Michèle Audin

Je me suis beaucoup promenée, en essayant de construire des itinéraires où je ne traverserais qu’à des feux rouges. J’ai visité le musée d’ethnologie, je me souviens qu’on y présentait le vélo d’un marchand ambulant, un marchand de paniers, des centaines de paniers d’osier accrochés autour du cadre, un vrai objet d’art, mais comment voyait-il où il allait ? Sans doute les paniers à l’avant étaient-ils disposés de façon à ce qu’il y ait des trous à l’emplacement des yeux. C’est ce qui m’a le plus touchée. Il n’y a plus beaucoup de vélos dans la circulation. Quelques vieilles femmes… Et je suis allée au musée Ho Chi Minh, bien sûr.  

J’ai énormément travaillé. J’utilisais la connexion internet de l’hôtel, qui ne fonctionnait que dans le hall et qu’utilisaient aussi des familles italiennes venues chercher l’enfant qu’elles adoptaient, éclats de voix des nouvelles données aux amis, à grands renforts de gestes dans les webcams… Ça aussi, c’était touchant, comme dans l’avion au retour, les hôtesses de l’air prenant gentiment en photo les bébés avec leurs nouveaux parents.

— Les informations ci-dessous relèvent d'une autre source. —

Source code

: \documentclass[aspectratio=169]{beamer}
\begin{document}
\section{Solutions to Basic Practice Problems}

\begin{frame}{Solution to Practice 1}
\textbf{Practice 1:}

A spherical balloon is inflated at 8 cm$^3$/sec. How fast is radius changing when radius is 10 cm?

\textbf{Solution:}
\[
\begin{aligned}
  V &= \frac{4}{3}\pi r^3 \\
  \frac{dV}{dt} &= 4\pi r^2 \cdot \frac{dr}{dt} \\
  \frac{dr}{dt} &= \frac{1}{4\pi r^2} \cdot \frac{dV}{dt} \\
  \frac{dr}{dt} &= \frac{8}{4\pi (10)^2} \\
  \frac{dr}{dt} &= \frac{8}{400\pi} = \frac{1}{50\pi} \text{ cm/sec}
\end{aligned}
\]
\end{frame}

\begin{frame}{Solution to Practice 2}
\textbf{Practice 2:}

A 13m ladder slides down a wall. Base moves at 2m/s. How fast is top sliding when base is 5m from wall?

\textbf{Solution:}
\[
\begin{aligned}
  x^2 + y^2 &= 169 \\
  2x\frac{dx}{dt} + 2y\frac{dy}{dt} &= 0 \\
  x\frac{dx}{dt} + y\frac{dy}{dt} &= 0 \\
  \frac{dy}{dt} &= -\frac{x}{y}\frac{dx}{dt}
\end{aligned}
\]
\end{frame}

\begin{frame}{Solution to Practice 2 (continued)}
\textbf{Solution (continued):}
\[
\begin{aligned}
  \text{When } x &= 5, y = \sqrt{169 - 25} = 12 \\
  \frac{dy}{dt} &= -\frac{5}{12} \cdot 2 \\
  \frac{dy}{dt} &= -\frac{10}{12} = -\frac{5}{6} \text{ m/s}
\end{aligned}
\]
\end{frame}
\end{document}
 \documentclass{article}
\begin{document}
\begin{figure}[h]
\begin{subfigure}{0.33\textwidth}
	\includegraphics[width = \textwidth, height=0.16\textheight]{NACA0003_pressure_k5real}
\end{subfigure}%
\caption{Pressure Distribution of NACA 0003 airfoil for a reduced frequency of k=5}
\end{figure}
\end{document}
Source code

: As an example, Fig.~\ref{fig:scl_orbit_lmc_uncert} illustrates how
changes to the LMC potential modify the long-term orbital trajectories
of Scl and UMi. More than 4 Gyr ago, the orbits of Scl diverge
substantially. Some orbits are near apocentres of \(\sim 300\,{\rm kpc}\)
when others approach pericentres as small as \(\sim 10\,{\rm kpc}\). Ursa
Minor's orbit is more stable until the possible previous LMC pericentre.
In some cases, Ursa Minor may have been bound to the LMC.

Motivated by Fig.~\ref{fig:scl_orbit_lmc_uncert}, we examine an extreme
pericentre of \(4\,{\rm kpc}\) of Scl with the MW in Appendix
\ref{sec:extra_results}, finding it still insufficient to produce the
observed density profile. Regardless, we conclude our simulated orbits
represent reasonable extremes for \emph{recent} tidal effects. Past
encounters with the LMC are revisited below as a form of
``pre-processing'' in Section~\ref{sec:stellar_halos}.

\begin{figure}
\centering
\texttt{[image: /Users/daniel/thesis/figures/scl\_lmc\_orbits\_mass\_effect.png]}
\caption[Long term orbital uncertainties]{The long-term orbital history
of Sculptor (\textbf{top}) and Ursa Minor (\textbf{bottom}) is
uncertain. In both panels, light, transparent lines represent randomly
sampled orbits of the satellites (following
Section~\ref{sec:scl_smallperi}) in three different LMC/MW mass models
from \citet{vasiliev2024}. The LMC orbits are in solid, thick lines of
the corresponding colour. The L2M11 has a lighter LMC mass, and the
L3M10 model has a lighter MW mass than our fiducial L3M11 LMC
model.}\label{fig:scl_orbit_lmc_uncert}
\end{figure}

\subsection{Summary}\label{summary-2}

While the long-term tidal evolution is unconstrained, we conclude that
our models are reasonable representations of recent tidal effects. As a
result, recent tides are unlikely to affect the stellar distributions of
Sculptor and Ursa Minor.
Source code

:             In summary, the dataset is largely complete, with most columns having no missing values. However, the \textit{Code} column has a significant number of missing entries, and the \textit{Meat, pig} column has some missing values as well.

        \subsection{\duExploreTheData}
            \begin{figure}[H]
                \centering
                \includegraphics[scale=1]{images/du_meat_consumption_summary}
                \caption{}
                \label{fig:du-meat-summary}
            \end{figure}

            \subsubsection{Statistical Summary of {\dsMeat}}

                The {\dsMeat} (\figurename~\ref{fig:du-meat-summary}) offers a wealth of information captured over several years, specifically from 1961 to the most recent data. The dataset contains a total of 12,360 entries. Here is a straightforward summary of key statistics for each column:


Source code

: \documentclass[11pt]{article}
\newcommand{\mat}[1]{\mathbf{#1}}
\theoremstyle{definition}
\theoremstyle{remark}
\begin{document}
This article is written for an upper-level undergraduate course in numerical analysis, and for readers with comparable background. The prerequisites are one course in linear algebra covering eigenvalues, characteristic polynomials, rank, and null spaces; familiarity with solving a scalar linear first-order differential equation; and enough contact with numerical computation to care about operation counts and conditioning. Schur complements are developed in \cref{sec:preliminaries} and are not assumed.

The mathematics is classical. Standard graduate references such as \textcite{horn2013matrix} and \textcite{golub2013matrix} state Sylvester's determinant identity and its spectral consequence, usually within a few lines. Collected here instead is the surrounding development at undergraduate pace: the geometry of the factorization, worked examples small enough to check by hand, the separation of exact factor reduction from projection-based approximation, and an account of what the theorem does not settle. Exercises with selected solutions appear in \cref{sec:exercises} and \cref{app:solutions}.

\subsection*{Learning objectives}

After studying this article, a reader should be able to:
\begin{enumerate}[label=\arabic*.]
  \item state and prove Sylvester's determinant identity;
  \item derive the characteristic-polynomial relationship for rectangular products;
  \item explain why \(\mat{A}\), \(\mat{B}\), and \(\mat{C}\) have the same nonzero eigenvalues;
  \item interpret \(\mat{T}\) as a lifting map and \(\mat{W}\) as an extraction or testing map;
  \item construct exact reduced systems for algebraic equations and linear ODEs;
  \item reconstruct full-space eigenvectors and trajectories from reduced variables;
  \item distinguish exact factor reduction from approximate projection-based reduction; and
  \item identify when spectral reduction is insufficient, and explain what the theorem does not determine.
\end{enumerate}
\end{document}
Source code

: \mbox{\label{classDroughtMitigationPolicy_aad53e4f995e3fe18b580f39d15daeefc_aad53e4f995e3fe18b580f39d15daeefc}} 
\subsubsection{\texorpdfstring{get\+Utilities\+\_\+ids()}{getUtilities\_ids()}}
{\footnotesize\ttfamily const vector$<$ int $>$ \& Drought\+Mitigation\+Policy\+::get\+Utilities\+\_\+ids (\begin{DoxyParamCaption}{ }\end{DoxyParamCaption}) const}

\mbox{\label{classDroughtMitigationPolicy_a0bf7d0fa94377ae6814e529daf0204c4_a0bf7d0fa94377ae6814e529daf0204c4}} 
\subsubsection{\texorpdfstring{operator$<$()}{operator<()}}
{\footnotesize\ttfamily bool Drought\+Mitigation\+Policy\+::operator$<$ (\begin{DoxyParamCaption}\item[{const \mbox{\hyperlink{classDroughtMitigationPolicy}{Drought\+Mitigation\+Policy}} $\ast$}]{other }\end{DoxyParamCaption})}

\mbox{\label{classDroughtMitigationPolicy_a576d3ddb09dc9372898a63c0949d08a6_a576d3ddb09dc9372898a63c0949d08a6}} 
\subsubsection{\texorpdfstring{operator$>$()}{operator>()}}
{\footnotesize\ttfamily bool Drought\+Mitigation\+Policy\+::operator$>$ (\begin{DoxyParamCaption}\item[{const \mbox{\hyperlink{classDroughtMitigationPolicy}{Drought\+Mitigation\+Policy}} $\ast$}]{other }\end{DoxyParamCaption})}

L’hôtel dans lequel Fiordiligi a été logée était un bâtiment construit par l’armée française, de style colonial, des balcons ou loggias entourant un jardin avec une piscine (d’eau salée). Pas très loin du centre. La troisième fois, dit-elle, j’étais assez seule, heureusement que j’avais emmené beaucoup de travail. Le matin, le chauffeur venait me chercher, je faisais deux heures de cours, je discutais un peu avec les étudiants, le chauffeur me ramenait. Et c’était tout. Je mangeais du Phô, une délicieuse soupe aux nouilles, au restaurant de l’hôtel. Deux semaines, puis j’ai fait passé l’examen, j’ai corrigé les copies, j’ai donné les notes et j’ai repris l’avion.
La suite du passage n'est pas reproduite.